Galenos is complaining about the behavior of contemporary slave owners not because he is concerned about the wellbeing of the enslaved people themselves, but rather because he is concerned about the wellbeing of the slave owners. This is the reason why he tells them not to beat their slaves with their hands, but rather to use a rod or whip; it’s because he’s concerned that they might injure their own hands. This callous attitude is probably typical of how slave owners in the Roman world thought about enslaved people.

ABOVE: Photograph from Wikimedia Commons of a marble relief carving from the Greek city of Smyrna in Asia Minor dating to c. 200 CE, showing a Roman soldier leading two captives who are likely destined for enslavement

The First Jewish-Roman War

The Romans didn’t just use atrocities to build their empire; they also used them to maintain their empire. In 66 CE, the province of Judaea rebelled against Roman rule and the Romans fought a bloody war to force the province back into submission. This culminated in a prolonged siege of the city of Jerusalem, which lasted from 14 April to 8 September 70 CE.

During this siege, the Roman general Titus ruthlessly crucified literally thousands of Jewish civilians. The Jewish historian Titus Flavius Josephus (lived c. 37 – c. 100 CE), who was an eyewitness to the siege, records that Titus crucified so many people that they couldn’t even find space for all the crosses. He writes in The Jewish War 5.11.1, as translated by H. J. Thackeray:

“Meanwhile the earthworks of Titus were progressing, notwithstanding the galling fire from the ramparts to which his men were exposed. The general, moreover, sent a detachment of horse with orders to lie in wait for any who issued from the town into the ravines in quest of food.”

“These included some of the combatants, no longer satisfied with their plunder, but the majority were citizens of the poorer class, who were deterred from deserting by fear for their families; for they could neither hope to elude the rebels if they attempted to escape with their wives and children, nor endure to leave them to be butchered by the brigands on their behalf.”

“Famine, however, emboldened them to undertake these excursions, and it but remained for them if they escaped unobserved from the town to be taken prisoners by the enemy. When caught, they were driven to resist, and after a conflict it seemed too late to sue for mercy. They were accordingly scourged and subjected to torture of every description, before being killed, and then crucified opposite the walls.”

“Titus indeed commiserated their fate, five hundred or sometimes more being captured daily; on the other hand, he recognized the risk of dismissing prisoners of war, and that the custody of such numbers would amount to the imprisonment of their custodians; but his main reason for not stopping the crucifixions was the hope that the spectacle might perhaps induce the Jews to surrender, for fear that continued resistance would involve them in a similar fate. The soldiers out of rage and hatred amused themselves by nailing their prisoners in different postures; and so great was their number, that space could not be found for the crosses nor crosses for the bodies.”

When the siege finally ended, the Romans utterly destroyed Jerusalem.

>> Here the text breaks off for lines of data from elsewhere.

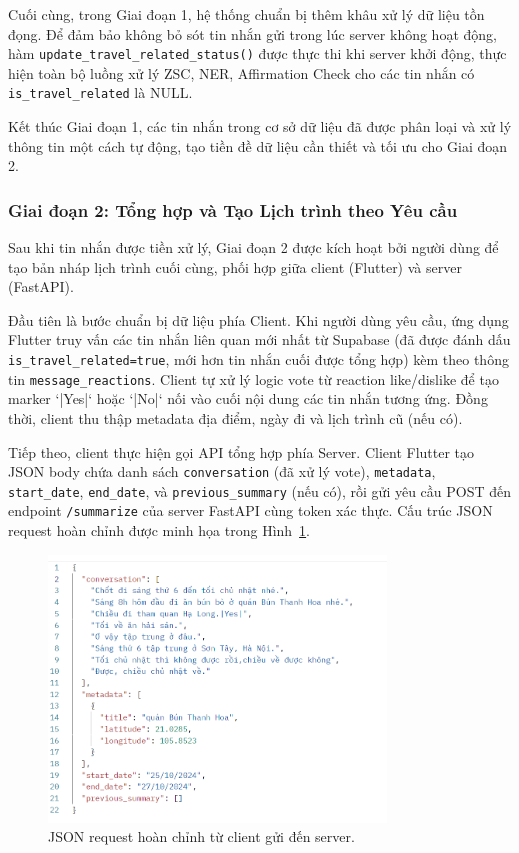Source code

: Cuối cùng, trong Giai đoạn 1, hệ thống chuẩn bị thêm khâu xử lý dữ liệu tồn đọng. Để đảm bảo không bỏ sót tin nhắn gửi trong lúc server không hoạt động, hàm \texttt{update\_travel\_related\_status()} được thực thi khi server khởi động, thực hiện toàn bộ luồng xử lý ZSC, NER, Affirmation Check cho các tin nhắn có \texttt{is\_travel\_related} là NULL.

Kết thúc Giai đoạn 1, các tin nhắn trong cơ sở dữ liệu đã được phân loại và xử lý thông tin một cách tự động, tạo tiền đề dữ liệu cần thiết và tối ưu cho Giai đoạn 2.

\subsubsection{Giai đoạn 2: Tổng hợp và Tạo Lịch trình theo Yêu cầu}
\label{subsubsec:summary_phase2_revised}

Sau khi tin nhắn được tiền xử lý, Giai đoạn 2 được kích hoạt bởi người dùng để tạo bản nháp lịch trình cuối cùng, phối hợp giữa client (Flutter) và server (FastAPI).

Đầu tiên là bước chuẩn bị dữ liệu phía Client. Khi người dùng yêu cầu, ứng dụng Flutter truy vấn các tin nhắn liên quan mới nhất từ Supabase (đã được đánh dấu \texttt{is\_travel\_related=true}, mới hơn tin nhắn cuối được tổng hợp) kèm theo thông tin \texttt{message\_reactions}. Client tự xử lý logic vote từ reaction like/dislike để tạo marker `|Yes|` hoặc `|No|` nối vào cuối nội dung các tin nhắn tương ứng. Đồng thời, client thu thập metadata địa điểm, ngày đi và lịch trình cũ (nếu có).

Tiếp theo, client thực hiện gọi API tổng hợp phía Server. Client Flutter tạo JSON body chứa danh sách \texttt{conversation} (đã xử lý vote), \texttt{metadata}, \texttt{start\_date}, \texttt{end\_date}, và \texttt{previous\_summary} (nếu có), rồi gửi yêu cầu POST đến endpoint \texttt{/summarize} của server FastAPI cùng token xác thực. Cấu trúc JSON request hoàn chỉnh được minh họa trong Hình~\ref{fig:input}. %
    \begin{figure}[H]
        \centering
        \includegraphics[width=0.8\textwidth]{figures/c4/input.png}
        \caption{JSON request hoàn chỉnh từ client gửi đến server.}
        \label{fig:input}
    \end{figure}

They slaughtered tens of thousands of Jewish people and took tens of thousands more as captives to sell into slavery. They demolished the Temple of YHWH, which had been the central focus of the religion of Judaism, and carried off the most holy Jewish religious objects from the Temple as loot.

Josephus laments that the entire region around Jerusalem was reduced to a desert. He writes in The Jewish War 6.1.1, as translated by Thackeray:

“Pitiful too was the aspect of the country, sites formerly beautified with trees and parks now reduced to an utter desert and stripped bare of timber; and no stranger who had seen the old Judaea and the entrancingly beautiful suburbs of her capital, and now beheld her present desolation, could have refrained from tears or suppressed a sigh at the greatness of the change. For the war had ruined all the marks of beauty, and no one who knew it of old, coming suddenly upon it, would have recognized the place, but, though beside it, he would have looked for the city.”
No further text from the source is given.